**WORK TO BE COMPLETED:** The answer must consist of every line below that holds the word "Reynolds".

[RECORDED INFORMATION]

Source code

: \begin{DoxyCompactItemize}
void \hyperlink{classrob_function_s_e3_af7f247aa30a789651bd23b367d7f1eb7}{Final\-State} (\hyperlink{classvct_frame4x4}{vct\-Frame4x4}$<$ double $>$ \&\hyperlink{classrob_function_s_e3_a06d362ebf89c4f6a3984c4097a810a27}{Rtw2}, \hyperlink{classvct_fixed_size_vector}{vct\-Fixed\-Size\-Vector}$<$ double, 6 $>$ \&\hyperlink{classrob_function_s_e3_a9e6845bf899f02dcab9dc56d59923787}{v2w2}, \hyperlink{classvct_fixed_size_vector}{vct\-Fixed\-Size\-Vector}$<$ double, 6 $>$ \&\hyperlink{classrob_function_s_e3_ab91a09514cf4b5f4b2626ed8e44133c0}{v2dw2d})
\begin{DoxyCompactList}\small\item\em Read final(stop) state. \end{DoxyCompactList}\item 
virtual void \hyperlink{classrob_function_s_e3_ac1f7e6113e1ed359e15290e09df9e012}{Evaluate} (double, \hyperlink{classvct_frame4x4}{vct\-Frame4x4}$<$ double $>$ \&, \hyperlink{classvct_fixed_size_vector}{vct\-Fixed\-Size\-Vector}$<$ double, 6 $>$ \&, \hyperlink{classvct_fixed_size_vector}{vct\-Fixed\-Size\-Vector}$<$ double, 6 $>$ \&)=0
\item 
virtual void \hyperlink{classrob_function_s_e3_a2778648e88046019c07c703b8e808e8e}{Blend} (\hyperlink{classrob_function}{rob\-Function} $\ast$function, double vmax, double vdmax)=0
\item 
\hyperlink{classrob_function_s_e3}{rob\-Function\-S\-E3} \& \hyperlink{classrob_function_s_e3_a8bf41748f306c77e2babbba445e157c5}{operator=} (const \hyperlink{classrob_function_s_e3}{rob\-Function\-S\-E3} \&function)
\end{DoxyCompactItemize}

[/RECORDED INFORMATION]
[RECORDED INFORMATION]

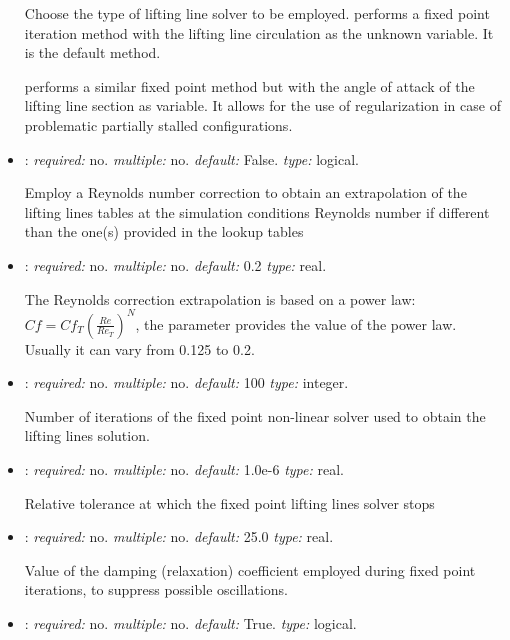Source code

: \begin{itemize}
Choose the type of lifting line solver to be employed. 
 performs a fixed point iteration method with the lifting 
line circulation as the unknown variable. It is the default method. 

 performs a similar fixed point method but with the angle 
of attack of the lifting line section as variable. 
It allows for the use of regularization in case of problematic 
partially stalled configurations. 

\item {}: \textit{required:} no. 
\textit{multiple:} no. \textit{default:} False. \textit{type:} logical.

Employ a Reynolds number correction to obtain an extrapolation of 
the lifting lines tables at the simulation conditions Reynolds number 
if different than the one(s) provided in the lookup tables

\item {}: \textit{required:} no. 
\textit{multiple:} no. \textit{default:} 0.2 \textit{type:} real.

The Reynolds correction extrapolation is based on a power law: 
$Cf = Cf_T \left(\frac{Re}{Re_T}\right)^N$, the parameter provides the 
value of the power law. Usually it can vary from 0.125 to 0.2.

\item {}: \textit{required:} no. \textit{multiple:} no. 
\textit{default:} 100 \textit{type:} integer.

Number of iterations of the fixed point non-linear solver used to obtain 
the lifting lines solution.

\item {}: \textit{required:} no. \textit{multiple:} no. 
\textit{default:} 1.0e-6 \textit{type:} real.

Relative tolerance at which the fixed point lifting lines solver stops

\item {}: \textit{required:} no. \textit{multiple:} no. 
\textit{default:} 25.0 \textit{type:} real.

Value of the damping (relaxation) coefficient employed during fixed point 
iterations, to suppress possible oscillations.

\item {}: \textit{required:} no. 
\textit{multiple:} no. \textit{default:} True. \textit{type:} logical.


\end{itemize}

[/RECORDED INFORMATION]
[RECORDED INFORMATION]

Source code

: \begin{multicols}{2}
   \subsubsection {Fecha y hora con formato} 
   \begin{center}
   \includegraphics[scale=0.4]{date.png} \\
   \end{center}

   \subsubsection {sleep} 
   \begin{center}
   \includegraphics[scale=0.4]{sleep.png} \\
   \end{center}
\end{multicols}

[/RECORDED INFORMATION]

**TASK SOLUTION:**
Employ a Reynolds number correction to obtain an extrapolation of 
the lifting lines tables at the simulation conditions Reynolds number 
The Reynolds correction extrapolation is based on a power law: 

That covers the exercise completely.